* **WHAT THE TASK REQUIRES**: If a line of the entries below includes the word "productos", it counts; state the total and nothing further.

--- START ---

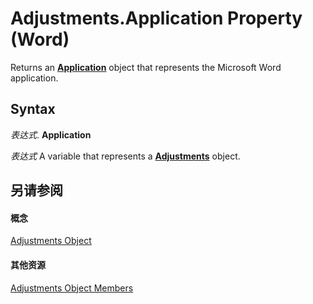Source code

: 
# Adjustments.Application Property (Word)

Returns an  **[Application](d1cf6f8f-4e88-bf01-93b4-90a83f79cb44.md)** object that represents the Microsoft Word application.


## Syntax

 _表达式_. **Application**

 _表达式_ A variable that represents a **[Adjustments](ed65525d-2c55-ae2a-ef42-1663b17e5c97.md)** object.


## 另请参阅


#### 概念


[Adjustments Object](ed65525d-2c55-ae2a-ef42-1663b17e5c97.md)
#### 其他资源


[Adjustments Object Members](http://msdn.microsoft.com/library/68793a8c-b1c0-d0ea-0b06-f40edcf6ee71%28Office.15%29.aspx)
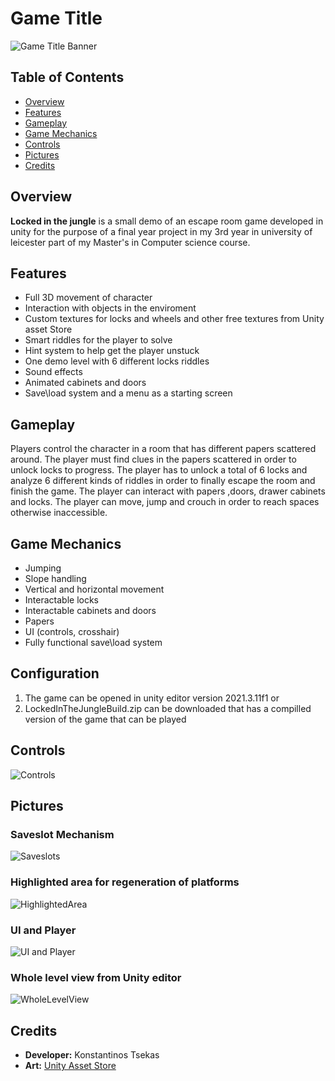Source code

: ﻿


# Game Title

![Game Title Banner](https://github.com/kostastsekas1/Platformer2DGame/blob/master/Pictures/MainScreen.png)

## Table of Contents
- [Overview](#overview)
- [Features](#features)
- [Gameplay](#gameplay)
- [Game Mechanics](#game-mechanics)
- [Controls](#controls)
- [Pictures](#pictures)
- [Credits](#credits)

## Overview
**Locked in the jungle** is a small demo of an escape room game developed in unity for the purpose of a final year project in my 3rd year in university of leicester part of my Master's  in Computer science course.


## Features
- Full 3D movement of character
- Interaction with objects in the enviroment
- Custom textures for locks and wheels and other free textures from Unity asset Store
- Smart riddles for the player to solve
- Hint system to help get the player unstuck 
- One demo level with 6 different locks riddles
- Sound effects
- Animated cabinets and doors
- Save\load system and a menu as a starting screen

## Gameplay
Players control the character in a room that has different papers scattered around. The player must find clues in the papers scattered in order to unlock locks to progress. The player has to unlock a total of 6 locks and analyze 6 different kinds of riddles in order to finally escape the room and finish the game. The player can interact with  papers ,doors, drawer cabinets and locks. The player can move, jump and crouch in order to reach spaces otherwise inaccessible.

## Game Mechanics
- Jumping 
- Slope handling
- Vertical and horizontal movement
- Interactable locks
- Interactable cabinets and doors
- Papers
- UI (controls, crosshair)
- Fully functional save\load system

## Configuration
1. The game can be opened  in unity editor  version 2021.3.11f1
or
2. LockedInTheJungleBuild.zip can be downloaded that has a compilled version of the game that can be  played

## Controls

![Controls](https://github.com/kostastsekas1/Platformer2DGame/blob/master/Pictures/Controls.png)
## Pictures

### Saveslot Mechanism
![Saveslots](https://github.com/kostastsekas1/Platformer2DGame/blob/master/Pictures/Saveslots.png)
### Highlighted area for regeneration of platforms
![HighlightedArea](https://github.com/kostastsekas1/Platformer2DGame/blob/master/Pictures/HighlightedArea.png)
### UI and Player
![ UI and Player](https://github.com/kostastsekas1/Platformer2DGame/blob/master/Pictures/Ui%26player.png)
### Whole level view from Unity editor

![WholeLevelView](https://github.com/kostastsekas1/Platformer2DGame/blob/master/Pictures/WholeLevelView.png)

## Credits
- **Developer:** Konstantinos Tsekas
- **Art:** [Unity Asset Store](https://assetstore.unity.com/)

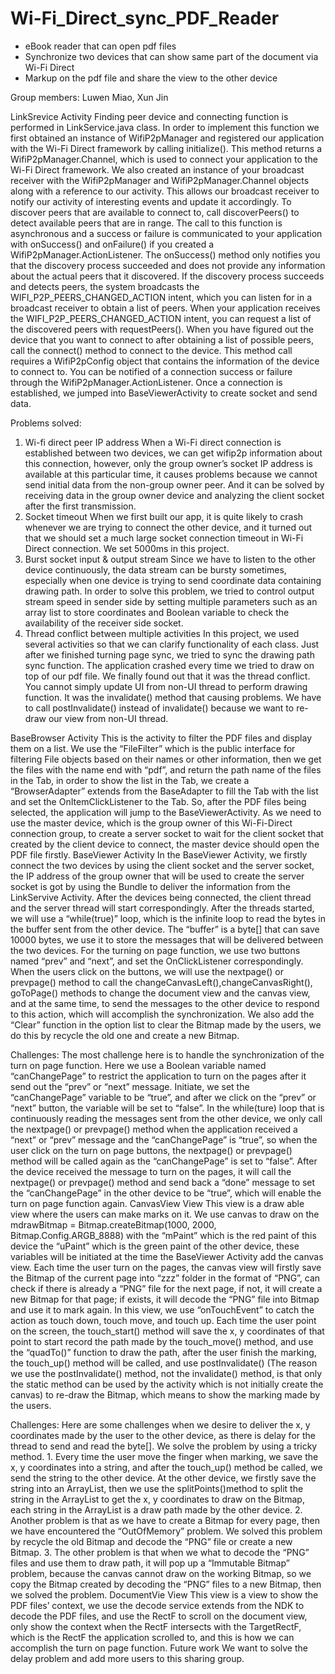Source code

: # Wi-Fi_Direct_sync_PDF_Reader
* eBook reader that can open pdf files
* Synchronize two devices that can show same part of the document via Wi-Fi Direct
* Markup on the pdf file and share the view to the other device

Group members: Luwen Miao, Xun Jin

LinkSrevice Activity
	Finding peer device and connecting function is performed in LinkService.java class. In order to implement this function we first obtained an instance of WifiP2pManager and registered our application with the Wi-Fi Direct framework by calling initialize(). This method returns a WifiP2pManager.Channel, which is used to connect your application to the Wi-Fi Direct framework. We also created an instance of your broadcast receiver with the WifiP2pManager and WifiP2pManager.Channel objects along with a reference to our activity. This allows our broadcast receiver to notify our activity of interesting events and update it accordingly. To discover peers that are available to connect to, call discoverPeers() to detect available peers that are in range. The call to this function is asynchronous and a success or failure is communicated to your application with onSuccess() and onFailure() if you created a WifiP2pManager.ActionListener. The onSuccess() method only notifies you that the discovery process succeeded and does not provide any information about the actual peers that it discovered. If the discovery process succeeds and detects peers, the system broadcasts the WIFI_P2P_PEERS_CHANGED_ACTION intent, which you can listen for in a broadcast receiver to obtain a list of peers. When your application receives the WIFI_P2P_PEERS_CHANGED_ACTION intent, you can request a list of the discovered peers with requestPeers(). When you have figured out the device that you want to connect to after obtaining a list of possible peers, call the connect() method to connect to the device. This method call requires a WifiP2pConfig object that contains the information of the device to connect to. You can be notified of a connection success or failure through the WifiP2pManager.ActionListener. Once a connection is established, we jumped into BaseViewerActivity to create socket and send data. 

Problems solved:
1.	Wi-fi direct peer IP address
When a Wi-Fi direct connection is established between two devices, we can get wifip2p information about this connection, however, only the group owner’s socket IP address is available at this particular time, it causes problems because we cannot send initial data from the non-group owner peer. And it can be solved by receiving data in the group owner device and analyzing the client socket after the first transmission. 
2.	Socket timeout
When we first built our app, it is quite likely to crash whenever we are trying to connect the other device, and it turned out that we should set a much large socket connection timeout in Wi-Fi Direct connection. We set 5000ms in this project.
3.	Burst socket input & output stream
Since we have to listen to the other device continuously, the data stream can be bursty sometimes, especially when one device is trying to send coordinate data containing drawing path. In order to solve this problem, we tried to control output stream speed in sender side by setting multiple parameters such as an array list to store coordinates and Boolean variable to check the availability of the receiver side socket. 
4.	Thread conflict between multiple activities
In this project, we used several activities so that we can clarify functionality of each class. Just after we finished turning page sync, we tried to sync the drawing path sync function. The application crashed every time we tried to draw on top of our pdf file. We finally found out that it was the thread conflict. You cannot simply update UI from non-UI thread to perform drawing function. It was the invalidate() method that causing problems. We have to call postInvalidate() instead of invalidate() because we want to re-draw our view from non-UI thread.

BaseBrowser Activity
	This is the activity to filter the PDF files and display them on a list. We use the “FileFilter” which is the public interface for filtering File objects based on their names or other information, then we get the files with the name end with “pdf”, and return the path name of the files in the Tab, in order to show the list in the Tab, we create a “BrowserAdapter” extends from the BaseAdapter to fill the Tab with the list and set the OnItemClickListener to the Tab. So, after the PDF files being selected, the application will jump to the BaseViewerActivity. As we need to use the master device, which is the group owner of this Wi-Fi-Direct connection group, to create a server socket to wait for the client socket that created by the client device to connect, the master device should open the PDF file firstly.
BaseViewer Activity
	In the BaseViewer Activity, we firstly connect the two devices by using the client socket and the server socket, the IP address of the group owner that will be used to create the server socket is got by using the Bundle to deliver the information from the LinkServive Activity. After the devices being connected, the client thread and the server thread will start correspondingly. 
	After the threads started, we will use a “while(true)” loop, which is the infinite loop to read the bytes in the buffer sent from the other device. The “buffer” is a byte[] that can save 10000 bytes, we use it to store the messages that will be delivered between the two devices.
	For the turning on page function, we use two buttons named “prev” and “next”, and set the OnClickListener correspondingly. When the users click on the buttons, we will use the nextpage() or prevpage() method to call the changeCanvasLeft(),changeCanvasRight(), goToPage() methods to change the document view and the canvas view, and at the same time, to send the messages to the other device to respond to this action, which will accomplish the synchronization.
	We also add the “Clear” function in the option list to clear the Bitmap made by the users, we do this by recycle the old one and create a new Bitmap.

Challenges:
	The most challenge here is to handle the synchronization of the turn on page function. Here we use a Boolean variable named “canChangePage” to restrict the application to turn on the pages after it send out the “prev” or “next” message. Initiate, we set the “canChangePage” variable to be “true”, and after we click on the “prev” or “next” button, the variable will be set to “false”. In the while(ture) loop that is continuously reading the messages sent from the other device, we only call the nextpage() or prevpage() method when the application received a “next” or “prev” message and the “canChangePage” is “true”, so when the user click on the turn on page buttons, the nextpage() or prevpage() method will be called again as the “canChangePage” is set to “false”.
	After the device received the message to turn on the pages, it will call the nextpage() or prevpage() method and send back a “done” message to set the “canChangePage” in the other device to be “true”, which will enable the turn on page function again.
CanvasView View
 This view is a draw able view where the users can make marks on it. We use canvas to draw on the mdrawBitmap = Bitmap.createBitmap(1000, 2000, Bitmap.Config.ARGB_8888) with the “mPaint” which is the red paint of this device the “uPaint” which is the green paint of the other device, these variables will be initiated at the time the BaseViewer Activity add the canvas view.
	Each time the user turn on the pages, the canvas view will firstly save the Bitmap of the current page into “zzz” folder in the format of “PNG”, can check if there is already a “PNG” file for the next page, if not, it will create a new Bitmap for that page; if exists, it will decode the “PNG” file into Bitmap and use it to mark again.
	In this view, we use “onTouchEvent” to catch the action as touch down, touch move, and touch up. Each time the user point on the screen, the touch_start() method will save the x, y coordinates of that point to start record the path made by the touch_move() method, and use the “quadTo()” function to draw the path, after the user finish the marking, the touch_up() method will be called, and use postInvalidate() (The reason we use the postInvalidate() method, not the invalidate() method, is that only the static method can be used by the activity which is not initially create the canvas) to re-draw the Bitmap, which means to show the marking made by the users.

Challenges:
	Here are some challenges when we desire to deliver the x, y coordinates made by the user to the other device, as there is delay for the thread to send and read the byte[]. We solve the problem by using a tricky method.
	1. Every time the user move the finger when marking, we save the x, y coordinates into a string, and after the touch_up() method be called, we send the string to the other device. At the other device, we firstly save the string into an ArrayList, then we use the splitPoints()method to split the string in the ArrayList to get the x, y coordinates to draw on the Bitmap, each string in the ArrayList is a draw path made by the other device.
	2. Another problem is that as we have to create a Bitmap for every page, then we have encountered the “OutOfMemory” problem. We solved this problem by recycle the old Bitmap and decode the “PNG” file or create a new Bitmap.
	3. The other problem is that when we what to decode the “PNG” files and use them to draw path, it will pop up a “Immutable Bitmap” problem, because the canvas cannot draw on the working Bitmap, so we copy the Bitmap created by decoding the “PNG” files to a new Bitmap, then we solved the problem.
DocumentVie View
	This view is a view to show the PDF files’ context, we use the decode service extends from the NDK to decode the PDF files, and use the RectF to scroll on the document view, only show the context when the RectF intersects with the TargetRectF, which is the RectF the application scrolled to, and this is how we can accomplish the turn on page function.
Future work
	We want to solve the delay problem and add more users to this sharing group.
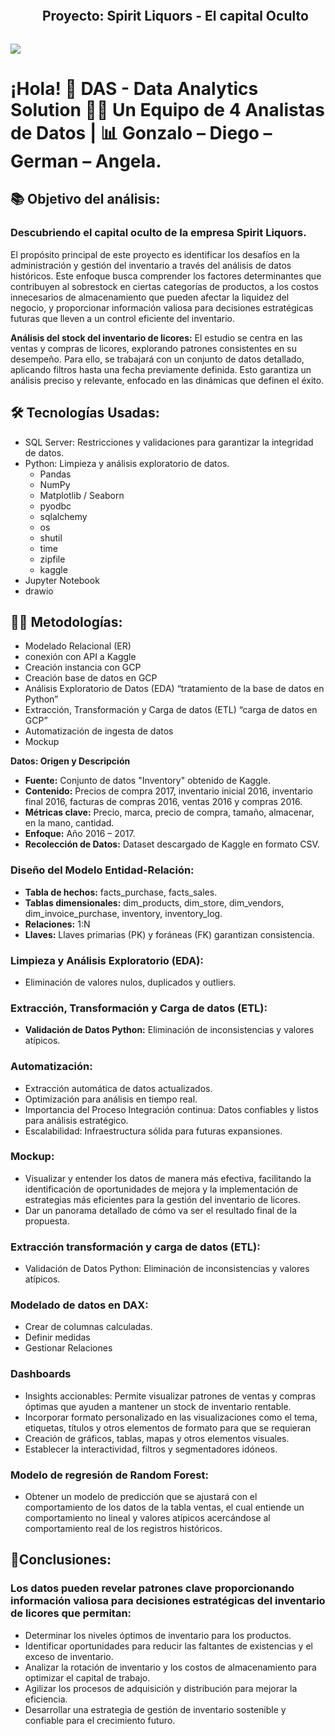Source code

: <!--h2 without bottom border-->
<div id="user-content-toc">
  <ul align="center">
    <summary><h2 style="display: inline-block"> Proyecto: Spirit Liquors - El capital Oculto</h2></summary>
  </ul>
</div>

<!--horizontal divider(gradiant)-->
<img src="https://user-images.githubusercontent.com/73097560/115834477-dbab4500-a447-11eb-908a-139a6edaec5c.gif">

# ¡Hola! 👋 DAS - Data Analytics Solution 👨‍💻 Un Equipo de 4 Analistas de Datos | 📊 Gonzalo – Diego – German – Angela.

<!--Intro start-->

## 📚 Objetivo del análisis: 

### Descubriendo el capital oculto de la empresa Spirit Liquors.

El propósito principal de este proyecto es identificar los desafíos en la administración y gestión del inventario a través del análisis de datos históricos. Este enfoque busca comprender los factores determinantes que contribuyen al sobrestock en ciertas categorías de productos, a los costos innecesarios de almacenamiento que pueden afectar la liquidez del negocio, y proporcionar información valiosa para decisiones estratégicas futuras que lleven a un control eficiente del inventario.

**Análisis del stock del inventario de licores:** El estudio se centra en las ventas y compras de licores, explorando patrones consistentes en su desempeño. Para ello, se trabajará con un conjunto de datos detallado, aplicando filtros hasta una fecha previamente definida. Esto garantiza un análisis preciso y relevante, enfocado en las dinámicas que definen el éxito.

## 🛠 Tecnologías Usadas:
- SQL Server: Restricciones y validaciones para garantizar la integridad de datos.
- Python: Limpieza y análisis exploratorio de datos.
  - Pandas
  - NumPy
  - Matplotlib / Seaborn
  - pyodbc
  - sqlalchemy
  - os
  - shutil
  - time
  - zipfile
  - kaggle
- Jupyter Notebook
- drawio

## 👨‍💻 Metodologías:
- Modelado Relacional (ER)
- conexión con API a Kaggle
- Creación instancia con GCP
- Creación base de datos en GCP
- Análisis Exploratorio de Datos (EDA) “tratamiento de la base de datos en Python”
- Extracción, Transformación y Carga de datos (ETL) “carga de datos en GCP”
- Automatización de ingesta de datos
- Mockup


**Datos: Origen y Descripción**
- **Fuente:** Conjunto de datos "Inventory" obtenido de Kaggle.
- **Contenido:** Precios de compra 2017, inventario inicial 2016, inventario final 2016, facturas de compras 2016, ventas 2016 y compras 2016.
- **Métricas clave:** Precio, marca, precio de compra, tamaño, almacenar, en la mano, cantidad.
- **Enfoque:** Año 2016 – 2017.
- **Recolección de Datos:** Dataset descargado de Kaggle en formato CSV.

### Diseño del Modelo Entidad-Relación:
- **Tabla de hechos:** facts_purchase, facts_sales.
- **Tablas dimensionales:** dim_products, dim_store, dim_vendors, dim_invoice_purchase, inventory, inventory_log.
- **Relaciones:** 1:N
- **Llaves:** Llaves primarias (PK) y foráneas (FK) garantizan consistencia.

### Limpieza y Análisis Exploratorio (EDA):
- Eliminación de valores nulos, duplicados y outliers.
 
### Extracción, Transformación y Carga de datos (ETL):
- **Validación de Datos Python:** Eliminación de inconsistencias y valores atípicos.

### Automatización:
- Extracción automática de datos actualizados. 
- Optimización para análisis en tiempo real.
- Importancia del Proceso Integración continua: Datos confiables y listos para análisis estratégico.
- Escalabilidad: Infraestructura sólida para futuras expansiones.

### Mockup:
- Visualizar y entender los datos de manera más efectiva, facilitando la identificación de oportunidades de mejora y la implementación de estrategias más eficientes para la gestión del inventario de licores.
- Dar un panorama detallado de cómo va ser el resultado final de la propuesta.
 ### Extracción transformación y carga de datos (ETL):
- Validación de Datos Python: Eliminación de inconsistencias y valores atípicos.

### Modelado de datos en DAX:
- Crear de columnas calculadas. 
- Definir medidas
- Gestionar Relaciones 

### Dashboards
- Insights accionables: Permite visualizar patrones de ventas y compras óptimas que ayuden a mantener un stock de inventario rentable.
- Incorporar formato personalizado en las visualizaciones como el tema, etiquetas, títulos  y otros elementos de formato para que se requieran
- Creación de gráficos, tablas, mapas y otros elementos visuales.
-  Establecer la interactividad, filtros y segmentadores idóneos.

### Modelo de regresión de Random Forest: 
- Obtener un modelo de predicción que se ajustará con el comportamiento de los datos de la tabla ventas, el cual entiende un comportamiento no lineal y valores atípicos acercándose al comportamiento real de los registros históricos.

## 🚀Conclusiones:

### Los datos pueden revelar patrones clave proporcionando información valiosa para decisiones estratégicas del inventario de licores que permitan:
 - Determinar los niveles óptimos de inventario para los productos.
- Identificar oportunidades para reducir las faltantes de existencias y el exceso de inventario.
- Analizar la rotación de inventario y los costos de almacenamiento para optimizar el capital de trabajo.
- Agilizar los procesos de adquisición y distribución para mejorar la eficiencia.
- Desarrollar una estrategia de gestión de inventario sostenible y confiable para el crecimiento futuro.

 <!--Intro end-->




<!--Intro end-->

--- END ---

* **FINISHED EXERCISE**: 2